With them at that stage were their four sons (including my grandfather, Arthur) and one daughter.
They must have moved there sometime after 1901, having relocated from a house just around the corner in Queen Street.
That Wantz Road property would turn out to be a long-term family home – well, for Edith at least, as she continued to live there for the next 51 years until her eventual passing in 1962.
She was, by all accounts, a formidable woman with a wicked sense of humour. Born in Maldon in 1869, the daughter of a blacksmith/iron founder, she worked for a while (as many did in those days) as a live-in domestic servant – in her case to the wealthy draper, William Archer and his family, at 61 High Street (now Coes).
Edith was also a life-long Conservative and I still have a letter of condolence from Brian Harrison, MP for Maldon from 1955 to 1974, describing her as the constituency’s “oldest member”, much appreciated for her “loyal support”.
Following her marriage to Frederick (a Maldon baker) in 1896, she went on to bring up seven children in that small Wantz Road cottage.
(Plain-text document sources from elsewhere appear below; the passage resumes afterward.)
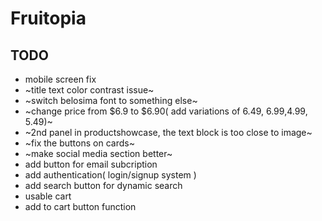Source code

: # Fruitopia

## TODO
- mobile screen fix
- ~title text color contrast issue~
- ~switch belosima font to something else~
- ~change price from $6.9 to $6.90( add variations of 6.49, 6.99,4.99, 5.49)~
- ~2nd panel in productshowcase, the text block is too close to image~
- ~fix the buttons on cards~
- ~make social media section better~
- add button for email subcription
- add authentication( login/signup system )
- add search button for dynamic search
- usable cart
- add to cart button function
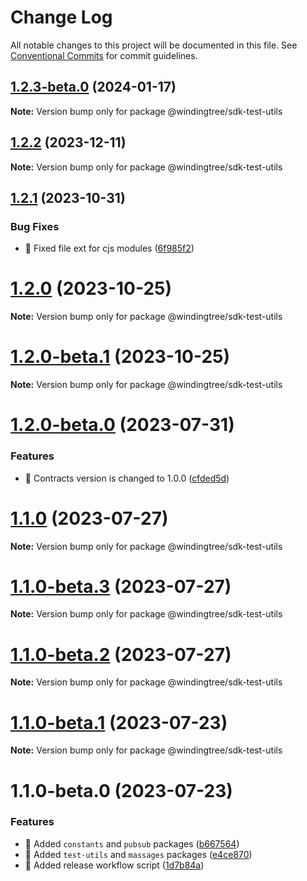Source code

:# Change Log

All notable changes to this project will be documented in this file.
See [Conventional Commits](https://conventionalcommits.org) for commit guidelines.

## [1.2.3-beta.0](https://github.com/windingtree/sdk/compare/@windingtree/sdk-test-utils@1.2.2...@windingtree/sdk-test-utils@1.2.3-beta.0) (2024-01-17)

**Note:** Version bump only for package @windingtree/sdk-test-utils

## [1.2.2](https://github.com/windingtree/sdk/compare/@windingtree/sdk-test-utils@1.2.1...@windingtree/sdk-test-utils@1.2.2) (2023-12-11)

**Note:** Version bump only for package @windingtree/sdk-test-utils

## [1.2.1](https://github.com/windingtree/sdk/compare/@windingtree/sdk-test-utils@1.2.0...@windingtree/sdk-test-utils@1.2.1) (2023-10-31)

### Bug Fixes

- 🐛 Fixed file ext for cjs modules ([6f985f2](https://github.com/windingtree/sdk/commit/6f985f2a6b076abdf145176d5036fe89267f2c5a))

# [1.2.0](https://github.com/windingtree/sdk/compare/@windingtree/sdk-test-utils@1.2.0-beta.1...@windingtree/sdk-test-utils@1.2.0) (2023-10-25)

**Note:** Version bump only for package @windingtree/sdk-test-utils

# [1.2.0-beta.1](https://github.com/windingtree/sdk/compare/@windingtree/sdk-test-utils@1.2.0-beta.0...@windingtree/sdk-test-utils@1.2.0-beta.1) (2023-10-25)

**Note:** Version bump only for package @windingtree/sdk-test-utils

# [1.2.0-beta.0](https://github.com/windingtree/sdk/compare/@windingtree/sdk-test-utils@1.1.0...@windingtree/sdk-test-utils@1.2.0-beta.0) (2023-07-31)

### Features

- 🎸 Contracts version is changed to 1.0.0 ([cfded5d](https://github.com/windingtree/sdk/commit/cfded5d7ade0058f62db2284474d169edf3dc273))

# [1.1.0](https://github.com/windingtree/sdk/compare/@windingtree/sdk-test-utils@1.1.0-beta.3...@windingtree/sdk-test-utils@1.1.0) (2023-07-27)

**Note:** Version bump only for package @windingtree/sdk-test-utils

# [1.1.0-beta.3](https://github.com/windingtree/sdk/compare/@windingtree/sdk-test-utils@1.1.0-beta.2...@windingtree/sdk-test-utils@1.1.0-beta.3) (2023-07-27)

**Note:** Version bump only for package @windingtree/sdk-test-utils

# [1.1.0-beta.2](https://github.com/windingtree/sdk/compare/@windingtree/sdk-test-utils@1.1.0-beta.1...@windingtree/sdk-test-utils@1.1.0-beta.2) (2023-07-27)

**Note:** Version bump only for package @windingtree/sdk-test-utils

# [1.1.0-beta.1](https://github.com/windingtree/sdk/compare/@windingtree/sdk-test-utils@1.1.0-beta.0...@windingtree/sdk-test-utils@1.1.0-beta.1) (2023-07-23)

**Note:** Version bump only for package @windingtree/sdk-test-utils

# 1.1.0-beta.0 (2023-07-23)

### Features

- 🎸 Added `constants` and `pubsub` packages ([b667564](https://github.com/windingtree/sdk/commit/b667564a6ef4c20f35d2998c05c99a292724413a))
- 🎸 Added `test-utils` and `massages` packages ([e4ce870](https://github.com/windingtree/sdk/commit/e4ce8700bc488db01e507db543dbd85ceb89a77e))
- 🎸 Added release workflow script ([1d7b84a](https://github.com/windingtree/sdk/commit/1d7b84a3623848c449522c0bb2af2c5f114c8a0a))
They all knew 51 well and affectionately referred to it as 'the Farmhouse'.
The building, or perhaps I should say buildings (51 and adjoining 53), are still there today, but renumbered as 75.
Number 75 was, during the interim, 73-75 – that change having occurred following the construction of numbers 1 to 23 at the High Street end of the road.
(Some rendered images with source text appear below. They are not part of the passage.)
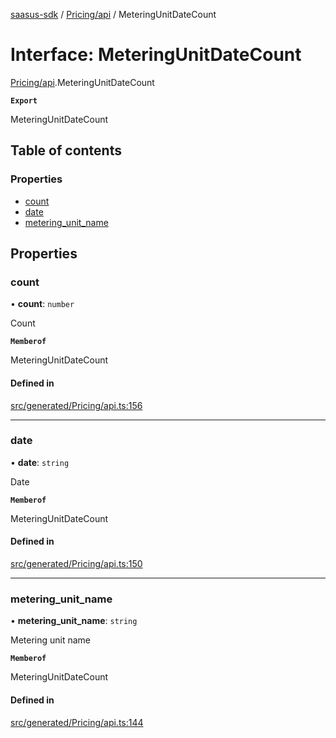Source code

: [saasus-sdk](../README.md) / [Pricing/api](../modules/Pricing_api.md) / MeteringUnitDateCount

# Interface: MeteringUnitDateCount

[Pricing/api](../modules/Pricing_api.md).MeteringUnitDateCount

**`Export`**

MeteringUnitDateCount

## Table of contents

### Properties

- [count](Pricing_api.MeteringUnitDateCount.md#count)
- [date](Pricing_api.MeteringUnitDateCount.md#date)
- [metering\_unit\_name](Pricing_api.MeteringUnitDateCount.md#metering_unit_name)

## Properties

### count

• **count**: `number`

Count

**`Memberof`**

MeteringUnitDateCount

#### Defined in

[src/generated/Pricing/api.ts:156](https://github.com/saasus-platform/saasus-sdk-javascript/blob/6b95732/src/generated/Pricing/api.ts#L156)

___

### date

• **date**: `string`

Date

**`Memberof`**

MeteringUnitDateCount

#### Defined in

[src/generated/Pricing/api.ts:150](https://github.com/saasus-platform/saasus-sdk-javascript/blob/6b95732/src/generated/Pricing/api.ts#L150)

___

### metering\_unit\_name

• **metering\_unit\_name**: `string`

Metering unit name

**`Memberof`**

MeteringUnitDateCount

#### Defined in

[src/generated/Pricing/api.ts:144](https://github.com/saasus-platform/saasus-sdk-javascript/blob/6b95732/src/generated/Pricing/api.ts#L144)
The Farmhouse, as I will now call 73-75 (formerly 51-53), is a curious structure.
Standing partly side on to the road, it is somehow imposing and has a chequered history.
From the air (and on maps) together they form a sort of ‘T’ design – 53/75 being the side-on top to the ‘T’ and 51/73 the parallel arm. That distinctive shape does not appear on the Chapman and Andre Survey of 1777, but it can be seen on the 1839 Tithe Award - so construction must have taken place sometime between those dates.
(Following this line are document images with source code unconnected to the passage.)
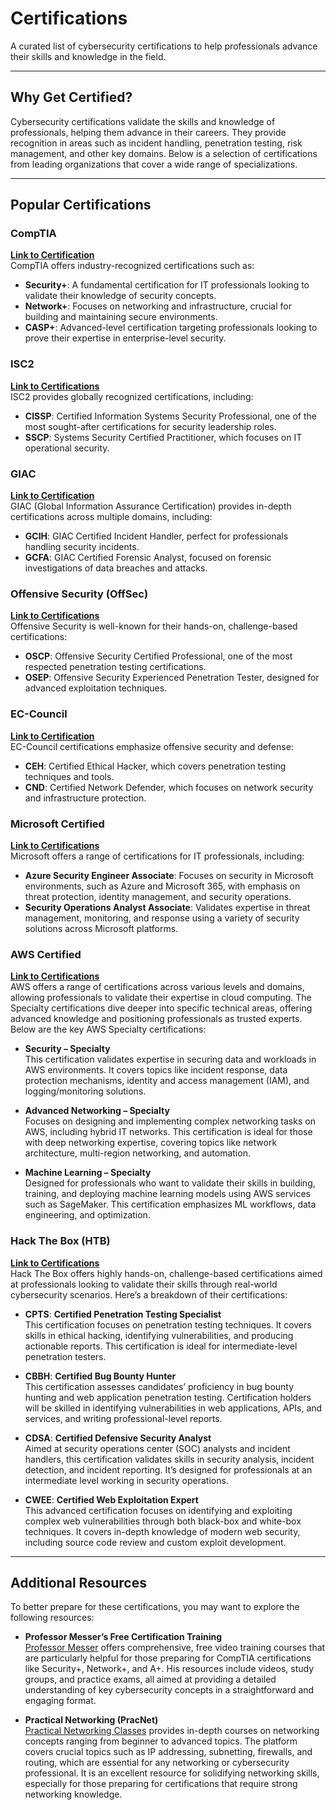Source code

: # Certifications

A curated list of cybersecurity certifications to help professionals advance their skills and knowledge in the field.

---

## Why Get Certified?

Cybersecurity certifications validate the skills and knowledge of professionals, helping them advance in their careers. They provide recognition in areas such as incident handling, penetration testing, risk management, and other key domains. Below is a selection of certifications from leading organizations that cover a wide range of specializations.

---

## Popular Certifications

### CompTIA
**[Link to Certification](https://www.comptia.org/certifications)**  
CompTIA offers industry-recognized certifications such as:
- **Security+**: A fundamental certification for IT professionals looking to validate their knowledge of security concepts.
- **Network+**: Focuses on networking and infrastructure, crucial for building and maintaining secure environments.
- **CASP+**: Advanced-level certification targeting professionals looking to prove their expertise in enterprise-level security.

### ISC2
**[Link to Certifications](https://www.isc2.org/Certifications)**  
ISC2 provides globally recognized certifications, including:
- **CISSP**: Certified Information Systems Security Professional, one of the most sought-after certifications for security leadership roles.
- **SSCP**: Systems Security Certified Practitioner, which focuses on IT operational security.

### GIAC
**[Link to Certification](https://www.giac.org/certifications)**  
GIAC (Global Information Assurance Certification) provides in-depth certifications across multiple domains, including:
- **GCIH**: GIAC Certified Incident Handler, perfect for professionals handling security incidents.
- **GCFA**: GIAC Certified Forensic Analyst, focused on forensic investigations of data breaches and attacks.

### Offensive Security (OffSec)
**[Link to Certifications](https://www.offsec.com/courses-and-certifications/)**  
Offensive Security is well-known for their hands-on, challenge-based certifications:
- **OSCP**: Offensive Security Certified Professional, one of the most respected penetration testing certifications.
- **OSEP**: Offensive Security Experienced Penetration Tester, designed for advanced exploitation techniques.

### EC-Council
**[Link to Certification](https://www.eccouncil.org/programs/certified-ethical-hacker-ceh/)**  
EC-Council certifications emphasize offensive security and defense:
- **CEH**: Certified Ethical Hacker, which covers penetration testing techniques and tools.
- **CND**: Certified Network Defender, which focuses on network security and infrastructure protection.

### Microsoft Certified
**[Link to Certifications](https://learn.microsoft.com/en-us/credentials/browse/?credential_types=certification&subjects=security)**  
Microsoft offers a range of certifications for IT professionals, including:
- **Azure Security Engineer Associate**: Focuses on security in Microsoft environments, such as Azure and Microsoft 365, with emphasis on threat protection, identity management, and security operations.
- **Security Operations Analyst Associate**: Validates expertise in threat management, monitoring, and response using a variety of security solutions across Microsoft platforms.

### AWS Certified
**[Link to Certifications](https://aws.amazon.com/certification/)**  
AWS offers a range of certifications across various levels and domains, allowing professionals to validate their expertise in cloud computing. The Specialty certifications dive deeper into specific technical areas, offering advanced knowledge and positioning professionals as trusted experts. Below are the key AWS Specialty certifications:

- **Security – Specialty**  
   This certification validates expertise in securing data and workloads in AWS environments. It covers topics like incident response, data protection mechanisms, identity and access management (IAM), and logging/monitoring solutions.

- **Advanced Networking – Specialty**  
   Focuses on designing and implementing complex networking tasks on AWS, including hybrid IT networks. This certification is ideal for those with deep networking expertise, covering topics like network architecture, multi-region networking, and automation.

- **Machine Learning – Specialty**  
   Designed for professionals who want to validate their skills in building, training, and deploying machine learning models using AWS services such as SageMaker. This certification emphasizes ML workflows, data engineering, and optimization.

### Hack The Box (HTB)
**[Link to Certifications](https://academy.hackthebox.com/preview/certifications)**  
Hack The Box offers highly hands-on, challenge-based certifications aimed at professionals looking to validate their skills through real-world cybersecurity scenarios. Here’s a breakdown of their certifications:

- **CPTS**: **Certified Penetration Testing Specialist**  
   This certification focuses on penetration testing techniques. It covers skills in ethical hacking, identifying vulnerabilities, and producing actionable reports. This certification is ideal for intermediate-level penetration testers.
  
- **CBBH**: **Certified Bug Bounty Hunter**  
   This certification assesses candidates’ proficiency in bug bounty hunting and web application penetration testing. Certification holders will be skilled in identifying vulnerabilities in web applications, APIs, and services, and writing professional-level reports.
  
- **CDSA**: **Certified Defensive Security Analyst**  
   Aimed at security operations center (SOC) analysts and incident handlers, this certification validates skills in security analysis, incident detection, and incident reporting. It’s designed for professionals at an intermediate level working in security operations.
  
- **CWEE**: **Certified Web Exploitation Expert**  
   This advanced certification focuses on identifying and exploiting complex web vulnerabilities through both black-box and white-box techniques. It covers in-depth knowledge of modern web security, including source code review and custom exploit development.

---

## Additional Resources

To better prepare for these certifications, you may want to explore the following resources:

- **Professor Messer’s Free Certification Training**  
   [Professor Messer](https://www.professormesser.com/) offers comprehensive, free video training courses that are particularly helpful for those preparing for CompTIA certifications like Security+, Network+, and A+. His resources include videos, study groups, and practice exams, all aimed at providing a detailed understanding of key cybersecurity concepts in a straightforward and engaging format.

- **Practical Networking (PracNet)**  
   [Practical Networking Classes](https://classes.pracnet.net/) provides in-depth courses on networking concepts ranging from beginner to advanced topics. The platform covers crucial topics such as IP addressing, subnetting, firewalls, and routing, which are essential for any networking or cybersecurity professional. It is an excellent resource for solidifying networking skills, especially for those preparing for certifications that require strong networking knowledge.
The 1839 Award lists it as a house and barn, owned and occupied by Henry Finch.
The building sat isolated alongside three large fields that extended from Wantz Chase all the way down to Mill Road (and at one time called Castle Crofts).
Finch, a butcher, also owned those fields and used them as pasture – clearly the origin of that enduring, colloquial title ‘the Farmhouse’ (the house might have even been called 'Castle Mount Farmhouse' at one point).
That conjoined arrangement continued until 1873, when the building was subdivided, 53/75 being the larger house and 51/73 the smaller, road-facing cottage – although both had five rooms each.
We know that by 1881, 53/75 was occupied by haybinder Thomas Claxon, along with his wife Caroline and a boarder, James Slade (gardener).
Thomas and Caroline Claxon were still there in 1891, whilst next door at 51/73 was Edwin Sampson (a carrier) with wife Elizabeth and their five children.
In 1901 they continued to be at 51/73 and the Claxons had been replaced at 53/75 by a Mary Gill, living there on her “own means” along with her nephew.
When my ancestors were at 51/73 in 1911, their neighbours were Annie Fraser (“head of house”), her three children and five boarders – including greengrocer Charles Bond.
Chimney sweep-cum-marine store dealer Edward Cole was at 53/75 by 1917 and the Coles were still there when Edith Nunn died at 51/73 in 1962.
A local almanac of 1966 lists just number 75 – EJ Cole in residence.
It would appear that things had turned full circle and 73-75 was again in single occupancy.
Every house has a story, but what a fascinating tale the Farmhouse has to tell – from Henry Finch’s smallholding to sub-division and all that subsequent human activity.
They were once like you and me, but life was undoubtedly much harder then.
The ghostly whispers embedded within its old walls talk in hushed, distant tones of haybinding, of horse and carts, bread and cakes, flowers, fruit and veg, soot and the sea. Not forgetting, of course, great-granny Nunn who I can still see standing at the garden gate.